**GOAL OF THE EXERCISE:** From the records that follow, copy every line that contains the word "static".

--------------------------------------------------

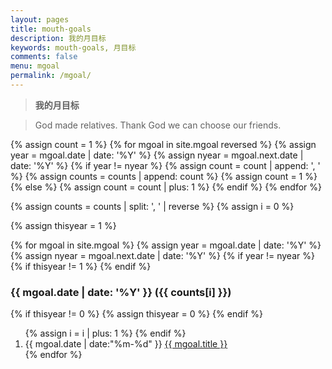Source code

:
 ```yaml
---
layout: pages
title: mouth-goals
description: 我的月目标
keywords: mouth-goals, 月目标
comments: false
menu: mgoal
permalink: /mgoal/
---
```


> **我的月目标**

> God made relatives. Thank God we can choose our friends.
> 
<!-- <ul class="listing">
{% for mgoal in site.mgoal %}
{% if mgoal.title != "Mgoal Template" %}
<li class="listing-item"><a href="{{ site.url }}{{ mgoal.url }}">{{ mgoal.title }}</a></li>
{% endif %}
{% endfor %}
</ul>-->

<section class="container mgoal-content">
{% assign count = 1 %}
{% for mgoal in site.mgoal reversed %}
    {% assign year = mgoal.date | date: '%Y' %}
    {% assign nyear = mgoal.next.date | date: '%Y' %}
    {% if year != nyear %}
        {% assign count = count | append: ', ' %}
        {% assign counts = counts | append: count %}
        {% assign count = 1 %}
    {% else %}
        {% assign count = count | plus: 1 %}
    {% endif %}
{% endfor %}

{% assign counts = counts | split: ', ' | reverse %}
{% assign i = 0 %}

{% assign thisyear = 1 %}

{% for mgoal in site.mgoal %}
    {% assign year = mgoal.date | date: '%Y' %}
    {% assign nyear = mgoal.next.date | date: '%Y' %}
    {% if year != nyear %}
        {% if thisyear != 1 %}
            </ol>
        {% endif %}
<h3>{{ mgoal.date | date: '%Y' }} ({{ counts[i] }})</h3>
        {% if thisyear != 0 %}
            {% assign thisyear = 0 %}
        {% endif %}
        <ol class="mgoal-list">
        {% assign i = i | plus: 1 %}
    {% endif %}
<li class="mgoal-list-item">
<span class="mgoal-list-meta">{{ mgoal.date | date:"%m-%d" }}</span>
<a class="mgoal-list-name" href="{{ site.url }}{{ mgoal.url }}">{{ mgoal.title }}</a>
</li>
{% endfor %}
</ol>
</section>


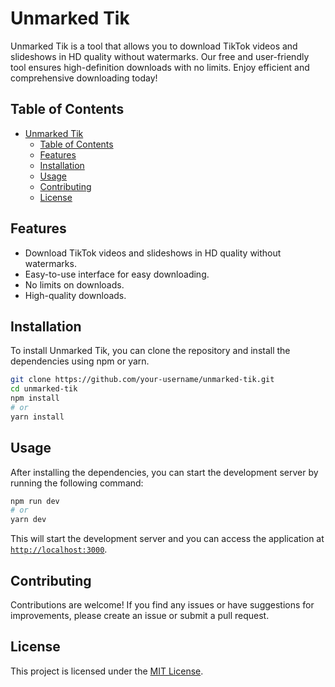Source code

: # Unmarked Tik

Unmarked Tik is a tool that allows you to download TikTok videos and slideshows in HD quality without watermarks. Our free and user-friendly tool ensures high-definition downloads with no limits. Enjoy efficient and comprehensive downloading today!

## Table of Contents

-   [Unmarked Tik](#unmarked-tik)
    -   [Table of Contents](#table-of-contents)
    -   [Features](#features)
    -   [Installation](#installation)
    -   [Usage](#usage)
    -   [Contributing](#contributing)
    -   [License](#license)

## Features

-   Download TikTok videos and slideshows in HD quality without watermarks.
-   Easy-to-use interface for easy downloading.
-   No limits on downloads.
-   High-quality downloads.

## Installation

To install Unmarked Tik, you can clone the repository and install the dependencies using npm or yarn.

```bash
git clone https://github.com/your-username/unmarked-tik.git
cd unmarked-tik
npm install
# or
yarn install
```

## Usage

After installing the dependencies, you can start the development server by running the following command:

```bash
npm run dev
# or
yarn dev
```

This will start the development server and you can access the application at [`http://localhost:3000`](http://localhost:3000).

## Contributing

Contributions are welcome! If you find any issues or have suggestions for improvements, please create an issue or submit a pull request.

## License

This project is licensed under the [MIT License](LICENSE).
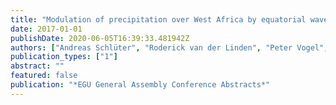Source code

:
 ```yaml
---
title: "Modulation of precipitation over West Africa by equatorial waves"
date: 2017-01-01
publishDate: 2020-06-05T16:39:33.481942Z
authors: ["Andreas Schlüter", "Roderick van der Linden", "Peter Vogel", "Andreas H Fink", "Peter Knippertz"]
publication_types: ["1"]
abstract: ""
featured: false
publication: "*EGU General Assembly Conference Abstracts*"
---
```


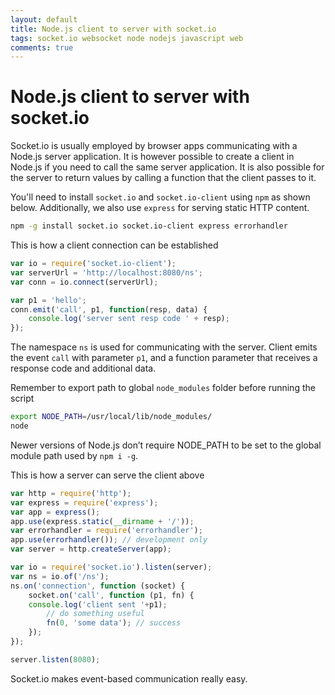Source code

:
 ```yaml
---
layout: default
title: Node.js client to server with socket.io
tags: socket.io websocket node nodejs javascript web
comments: true
---
```

# Node.js client to server with socket.io

Socket.io is usually employed by browser apps communicating with a Node.js server application. It is however possible to create a client in Node.js if you need to call the same server application. It is also possible for the server to return values by calling a function that the client passes to it.

You'll need to install `socket.io` and `socket.io-client` using `npm` as shown below. Additionally, we also use `express` for serving static HTTP content.

```bash
npm -g install socket.io socket.io-client express errorhandler
```

This is how a client connection can be established

```javascript
var io = require('socket.io-client');
var serverUrl = 'http://localhost:8080/ns';
var conn = io.connect(serverUrl);

var p1 = 'hello';
conn.emit('call', p1, function(resp, data) {
    console.log('server sent resp code ' + resp);
});
```

The namespace `ns` is used for communicating with the server. Client emits the event `call` with parameter `p1`, and a function parameter that receives a response code and additional data.

Remember to export path to global `node_modules` folder before running the script

```bash
export NODE_PATH=/usr/local/lib/node_modules/
node
```

Newer versions of Node.js don’t require NODE_PATH to be set to the global module path used by `npm i -g`.

This is how a server can serve the client above

```javascript
var http = require('http');
var express = require('express');
var app = express();
app.use(express.static(__dirname + '/'));
var errorhandler = require('errorhandler');
app.use(errorhandler()); // development only
var server = http.createServer(app);

var io = require('socket.io').listen(server);
var ns = io.of('/ns');
ns.on('connection', function (socket) {
    socket.on('call', function (p1, fn) {
    console.log('client sent '+p1);
        // do something useful
        fn(0, 'some data'); // success
    });
});

server.listen(8080);
```

Socket.io makes event-based communication really easy.
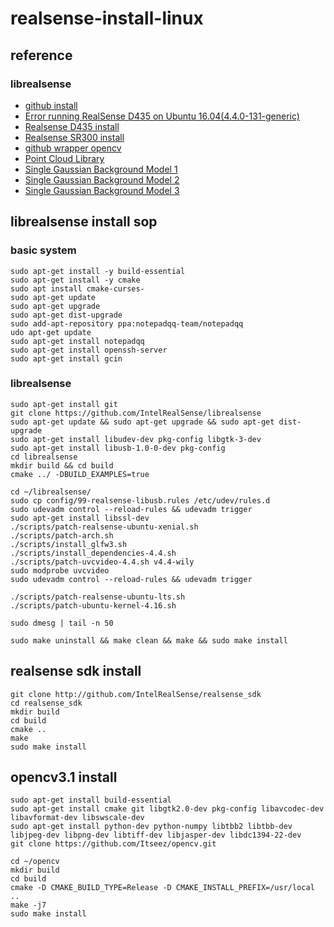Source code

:# realsense-install-linux

## reference

### librealsense
- [github install](https://github.com/IntelRealSense/librealsense/blob/master/doc/installation.md)
- [Error running RealSense D435 on Ubuntu 16.04(4.4.0-131-generic)](https://stackoverflow.com/questions/51940928/error-running-realsense-d435-on-ubuntu-16-044-4-0-131-generic)
- [Realsense D435 install](https://blog.csdn.net/u012177641/article/details/80888578)
- [Realsense SR300 install](https://blog.csdn.net/z17816876284/article/details/79159518)
- [github wrapper opencv](https://github.com/IntelRealSense/librealsense/tree/master/wrappers/opencv)
- [Point Cloud Library](http://docs.pointclouds.org/trunk/)
- [Single Gaussian Background Model 1](http://blog.51cto.com/underthehood/484191)
- [Single Gaussian Background Model 2](https://blog.csdn.net/jinshengtao/article/details/26278725)
- [Single Gaussian Background Model 3](https://blog.csdn.net/u014568921/article/details/46685003)

## librealsense install sop

### basic system
```
sudo apt-get install -y build-essential 
sudo apt-get install -y cmake
sudo apt install cmake-curses-
sudo apt-get update
sudo apt-get upgrade 
sudo apt-get dist-upgrade
sudo add-apt-repository ppa:notepadqq-team/notepadqq
udo apt-get update
sudo apt-get install notepadqq
sudo apt-get install openssh-server
sudo apt-get install gcin
```
### librealsense
```
sudo apt-get install git
git clone https://github.com/IntelRealSense/librealsense
sudo apt-get update && sudo apt-get upgrade && sudo apt-get dist-upgrade
sudo apt-get install libudev-dev pkg-config libgtk-3-dev
sudo apt-get install libusb-1.0-0-dev pkg-config
cd librealsense
mkdir build && cd build
cmake ../ -DBUILD_EXAMPLES=true
```
```
cd ~/librealsense/
sudo cp config/99-realsense-libusb.rules /etc/udev/rules.d
sudo udevadm control --reload-rules && udevadm trigger
sudo apt-get install libssl-dev
./scripts/patch-realsense-ubuntu-xenial.sh
./scripts/patch-arch.sh
./scripts/install_glfw3.sh
./scripts/install_dependencies-4.4.sh
./scripts/patch-uvcvideo-4.4.sh v4.4-wily
sudo modprobe uvcvideo
sudo udevadm control --reload-rules && udevadm trigger

./scripts/patch-realsense-ubuntu-lts.sh
./scripts/patch-ubuntu-kernel-4.16.sh
```

```
sudo dmesg | tail -n 50

sudo make uninstall && make clean && make && sudo make install
```
## realsense sdk install

```
git clone http://github.com/IntelRealSense/realsense_sdk
cd realsense_sdk
mkdir build
cd build
cmake ..
make
sudo make install
```

## opencv3.1 install
```
sudo apt-get install build-essential
sudo apt-get install cmake git libgtk2.0-dev pkg-config libavcodec-dev libavformat-dev libswscale-dev
sudo apt-get install python-dev python-numpy libtbb2 libtbb-dev libjpeg-dev libpng-dev libtiff-dev libjasper-dev libdc1394-22-dev
git clone https://github.com/Itseez/opencv.git

cd ~/opencv
mkdir build
cd build
cmake -D CMAKE_BUILD_TYPE=Release -D CMAKE_INSTALL_PREFIX=/usr/local ..
make -j7
sudo make install
```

--------------------------------------------------

**OUTPUT OF THE TASK:**
You'll need to install `socket.io` and `socket.io-client` using `npm` as shown below. Additionally, we also use `express` for serving static HTTP content.
app.use(express.static(__dirname + '/'));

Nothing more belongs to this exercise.